Bu bir doğal afet değildir çünkü evde insanların mahsur kaldığı bilinmesine rağmen herhangi bir dalgıç ekibi gönderilememiştir. İnsanlara ancak su boşaltıldıktan sonra ulaşılabilmiştir. Ayrıca belediyece gönderilen üç su tahliye aracından ikisi bozuk çıkmış ve çalışmamış, olay saat 17’de meydana gelmesine rağmen suyun tahliyesi 21.30’da tamamlanabilmiştir. Belediyenin insanlarımızın canına mal olan böyle bir felakete duyarsızlığı ibret vericidir. Belediye Başkanı olaydan dört saat sonra mahallemize gelebilmiştir. Belediye Başkanımızın veya yardımcılarının Bahçelievler’de yaşanan böyle bir felaketten daha önemli işleri nedir? Bu olay Bahçelievler’in zengin semtlerinde gerçekleşseydi Başkan aynı duyarsızlığı sergileyebilecek miydi?

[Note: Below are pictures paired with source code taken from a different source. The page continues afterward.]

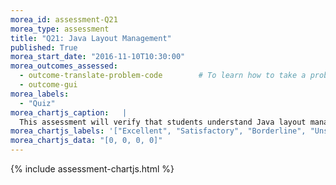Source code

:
 ```yaml
---
morea_id: assessment-Q21
morea_type: assessment
title: "Q21: Java Layout Management"
published: True
morea_start_date: "2016-11-10T10:30:00"
morea_outcomes_assessed: 
  - outcome-translate-problem-code        # To learn how to take a problem, figure out the algorithm to solve it, the write the code.
  - outcome-gui
morea_labels: 
  - "Quiz"
morea_chartjs_caption:   |
  This assessment will verify that students understand Java layout management.
morea_chartjs_labels: '["Excellent", "Satisfactory", "Borderline", "Unsatisfactory"]'
morea_chartjs_data: "[0, 0, 0, 0]"
---
```


{%  include assessment-chartjs.html  %}
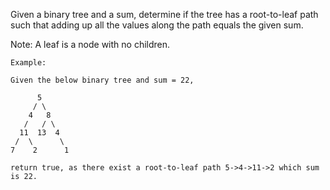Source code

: Given a binary tree and a sum, determine if the tree has a root-to-leaf path such that adding up all the values along the path equals the given sum.

Note: A leaf is a node with no children.

```
Example:

Given the below binary tree and sum = 22,

      5
     / \
    4   8
   /   / \
  11  13  4
 /  \      \
7    2      1

return true, as there exist a root-to-leaf path 5->4->11->2 which sum is 22.
```
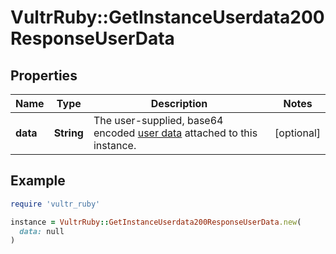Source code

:# VultrRuby::GetInstanceUserdata200ResponseUserData

## Properties

| Name | Type | Description | Notes |
| ---- | ---- | ----------- | ----- |
| **data** | **String** | The user-supplied, base64 encoded [user data](https://www.vultr.com/docs/manage-instance-user-data-with-the-vultr-metadata-api/) attached to this instance. | [optional] |

## Example

```ruby
require 'vultr_ruby'

instance = VultrRuby::GetInstanceUserdata200ResponseUserData.new(
  data: null
)
```

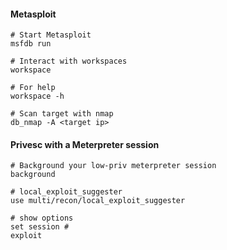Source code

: #### Metasploit

```
# Start Metasploit
msfdb run

# Interact with workspaces
workspace

# For help
workspace -h

# Scan target with nmap
db_nmap -A <target ip>

```

#### Privesc with a Meterpreter session
```
# Background your low-priv meterpreter session
background

# local_exploit_suggester
use multi/recon/local_exploit_suggester

# show options
set session #
exploit
```
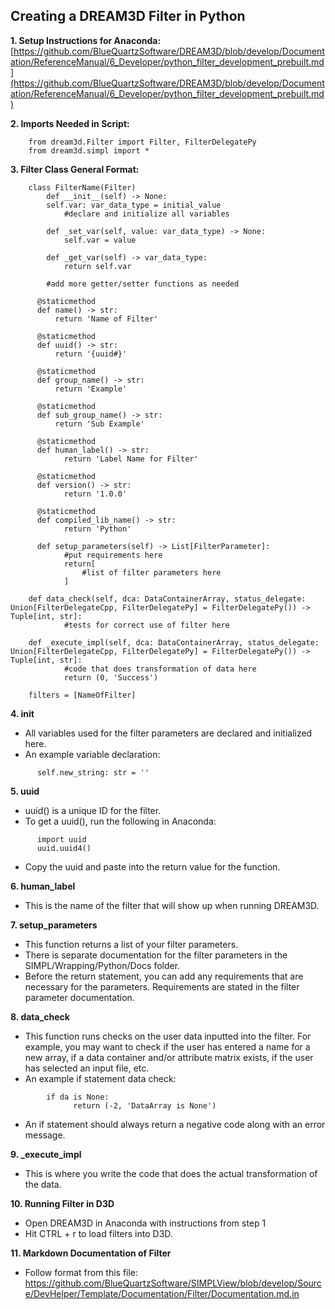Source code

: ## Creating a DREAM3D Filter in Python

**1. Setup Instructions for Anaconda:** [https://github.com/BlueQuartzSoftware/DREAM3D/blob/develop/Documentation/ReferenceManual/6_Developer/python_filter_development_prebuilt.md](https://github.com/BlueQuartzSoftware/DREAM3D/blob/develop/Documentation/ReferenceManual/6_Developer/python_filter_development_prebuilt.md)

**2. Imports Needed in Script:**

```(lang-python)
    from dream3d.Filter import Filter, FilterDelegatePy
    from dream3d.simpl import *
```

**3. Filter Class General Format:**
```(lang-python)
    class FilterName(Filter)
    	def __init__(self) -> None:
        self.var: var_data_type = initial_value
    		#declare and initialize all variables

    	def _set_var(self, value: var_data_type) -> None:
    		self.var = value

    	def _get_var(self) -> var_data_type:
    		return self.var

    	#add more getter/setter functions as needed

      @staticmethod
      def name() -> str:
          return 'Name of Filter'

      @staticmethod
      def uuid() -> str:
          return '{uuid#}'

      @staticmethod
      def group_name() -> str:
          return 'Example'

      @staticmethod
      def sub_group_name() -> str:
          return 'Sub Example'

      @staticmethod
      def human_label() -> str:
        	return 'Label Name for Filter'

      @staticmethod
      def version() -> str:
        	return '1.0.0'

      @staticmethod
      def compiled_lib_name() -> str:
        	return 'Python'

      def setup_parameters(self) -> List[FilterParameter]:
    		#put requirements here
    		return[
    			#list of filter parameters here
    		]

    def data_check(self, dca: DataContainerArray, status_delegate: Union[FilterDelegateCpp, FilterDelegatePy] = FilterDelegatePy()) -> Tuple[int, str]:
    		#tests for correct use of filter here

    def _execute_impl(self, dca: DataContainerArray, status_delegate: Union[FilterDelegateCpp, FilterDelegatePy] = FilterDelegatePy()) -> Tuple[int, str]:
    		#code that does transformation of data here
    		return (0, 'Success')

    filters = [NameOfFilter]
```



**4. init**

  - All variables used for the filter parameters are declared and initialized here.
  - An example variable declaration:
```(lang-python)
      self.new_string: str = ''
```


**5. uuid**
  - uuid() is a unique ID for the filter.
  - To get a uuid(), run the following in Anaconda:
```(lang-python)
      import uuid
      uuid.uuid4()
```

  - Copy the uuid and paste into the return value for the function.

**6. human_label**
  - This is the name of the filter that will show up when running DREAM3D.

**7. setup_parameters**
  - This function returns a list of your filter parameters.
  - There is separate documentation for the filter parameters in the SIMPL/Wrapping/Python/Docs folder.
  - Before the return statement, you can add any requirements that are necessary for the parameters. Requirements are stated in the filter parameter documentation.

**8. data_check**
  - This function runs checks on the user data inputted into the filter. For example, you may want to check if the user has entered a name for a new array, if a data container and/or attribute matrix exists, if the user has selected an input file, etc.
  - An example if statement data check:

```(lang-python)
        if da is None:
              return (-2, 'DataArray is None')
```

  - An if statement should always return a negative code along with an error message.

**9. _execute_impl**
  - This is where you write the code that does the actual transformation of the data.

**10. Running Filter in D3D**
  - Open DREAM3D in Anaconda with instructions from step 1
  - Hit CTRL + r to load filters into D3D.

**11. Markdown Documentation of Filter**
  - Follow format from this file: https://github.com/BlueQuartzSoftware/SIMPLView/blob/develop/Source/DevHelper/Template/Documentation/Filter/Documentation.md.in
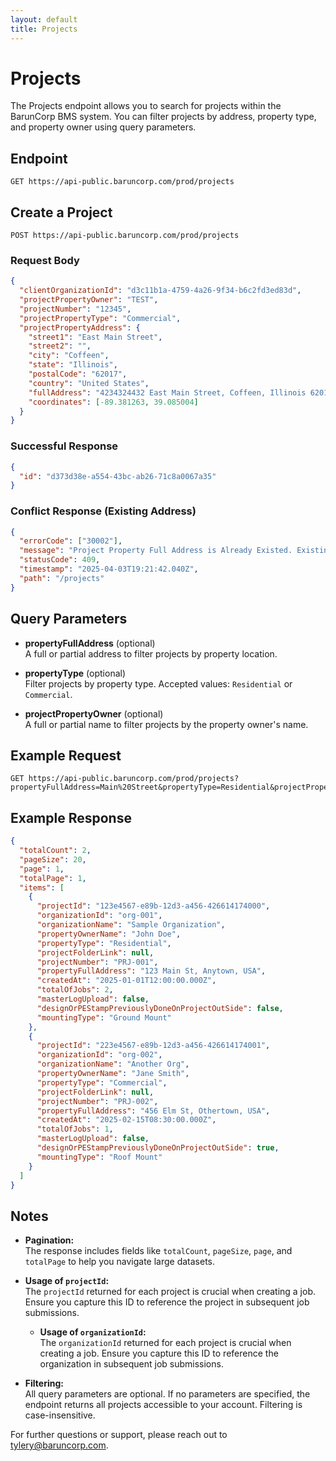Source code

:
 ```yaml
---
layout: default
title: Projects
---
```


# Projects

The Projects endpoint allows you to search for projects within the BarunCorp BMS system. You can filter projects by address, property type, and property owner using query parameters.

## Endpoint

```
GET https://api-public.baruncorp.com/prod/projects
```

## Create a Project

```
POST https://api-public.baruncorp.com/prod/projects
```

### Request Body

```json
{
  "clientOrganizationId": "d3c11b1a-4759-4a26-9f34-b6c2fd3ed83d",
  "projectPropertyOwner": "TEST",
  "projectNumber": "12345",
  "projectPropertyType": "Commercial",
  "projectPropertyAddress": {
    "street1": "East Main Street",
    "street2": "",
    "city": "Coffeen",
    "state": "Illinois",
    "postalCode": "62017",
    "country": "United States",
    "fullAddress": "4234324432 East Main Street, Coffeen, Illinois 62017, United States",
    "coordinates": [-89.381263, 39.085004]
  }
}
```

### Successful Response

```json
{
  "id": "d373d38e-a554-43bc-ab26-71c8a0067a35"
}
```

### Conflict Response (Existing Address)

```json
{
  "errorCode": ["30002"],
  "message": "Project Property Full Address is Already Existed. Existing project ID: d373d38e-a554-43bc-ab26-71c8a0067a35",
  "statusCode": 409,
  "timestamp": "2025-04-03T19:21:42.040Z",
  "path": "/projects"
}
```

## Query Parameters

- **propertyFullAddress** (optional)  
  A full or partial address to filter projects by property location.

- **propertyType** (optional)  
  Filter projects by property type. Accepted values: `Residential` or `Commercial`.

- **projectPropertyOwner** (optional)  
  A full or partial name to filter projects by the property owner's name.

## Example Request

```
GET https://api-public.baruncorp.com/prod/projects?propertyFullAddress=Main%20Street&propertyType=Residential&projectPropertyOwner=Smith
```

## Example Response

```json
{
  "totalCount": 2,
  "pageSize": 20,
  "page": 1,
  "totalPage": 1,
  "items": [
    {
      "projectId": "123e4567-e89b-12d3-a456-426614174000",
      "organizationId": "org-001",
      "organizationName": "Sample Organization",
      "propertyOwnerName": "John Doe",
      "propertyType": "Residential",
      "projectFolderLink": null,
      "projectNumber": "PRJ-001",
      "propertyFullAddress": "123 Main St, Anytown, USA",
      "createdAt": "2025-01-01T12:00:00.000Z",
      "totalOfJobs": 2,
      "masterLogUpload": false,
      "designOrPEStampPreviouslyDoneOnProjectOutSide": false,
      "mountingType": "Ground Mount"
    },
    {
      "projectId": "223e4567-e89b-12d3-a456-426614174001",
      "organizationId": "org-002",
      "organizationName": "Another Org",
      "propertyOwnerName": "Jane Smith",
      "propertyType": "Commercial",
      "projectFolderLink": null,
      "projectNumber": "PRJ-002",
      "propertyFullAddress": "456 Elm St, Othertown, USA",
      "createdAt": "2025-02-15T08:30:00.000Z",
      "totalOfJobs": 1,
      "masterLogUpload": false,
      "designOrPEStampPreviouslyDoneOnProjectOutSide": true,
      "mountingType": "Roof Mount"
    }
  ]
}
```

## Notes

- **Pagination:**  
  The response includes fields like `totalCount`, `pageSize`, `page`, and `totalPage` to help you navigate large datasets.

- **Usage of `projectId`:**  
  The `projectId` returned for each project is crucial when creating a job. Ensure you capture this ID to reference the project in subsequent job submissions.

  - **Usage of `organizationId`:**  
  The `organizationId` returned for each project is crucial when creating a job. Ensure you capture this ID to reference the organization in subsequent job submissions.

- **Filtering:**  
  All query parameters are optional. If no parameters are specified, the endpoint returns all projects accessible to your account. Filtering is case-insensitive.

For further questions or support, please reach out to [tylery@baruncorp.com](mailto:tylery@baruncorp.com).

Canımız yanıyor ve öfkeliyiz. İstanbul kimileri için zevkin, eğlencenin, parıltılı hayatların şehri, kimileri için ise yoksulluğun, ölümün ve açlığın şehri. Ve tüm Belediye Başkanları İstanbul’un küçük bir azınlığına hitap eden parıltılı yüzüyle hava atarlarken, yoksulların oturduğu emeğin İstanbul’unun sağlıksız yerleşim yerlerinde bizler sellerde, depremlerde ölüme terk ediliyoruz.
Biz ekonomik zorluklardan veya baskılardan kaynaklı göç etmek zorunda bırakılanlarız, biz sağlıksız konutlarda, fay hatlarında, bordum katlarında yaşayanlarız ve biz atölyelerde, fabrikalarda ucuz işçi olarak çalışanlarız. Bu kentin çoğunluğuyuz ancak bu kentten biz düşen hep yoksulluk ve ölüm oluyor.
Ancak bunun kader olmadığını da biliyoruz. Biz Bahçelievler Demokrasi Platformu ve Soğanlı Halkı olarak ilan ediyoruz ki ilçemizdeki kanalların yenilenmemesini ve Tavukçu Deresi’nin ıslah edilmemesini İstanbul Büyükşehir Belediye Başkanı’nın ve Bahçelievler Belediye Başkanı’nın “canımıza kastetmesi” olarak kabul ediyoruz. Ve canımızı savunacağımızı ilan ediyoruz!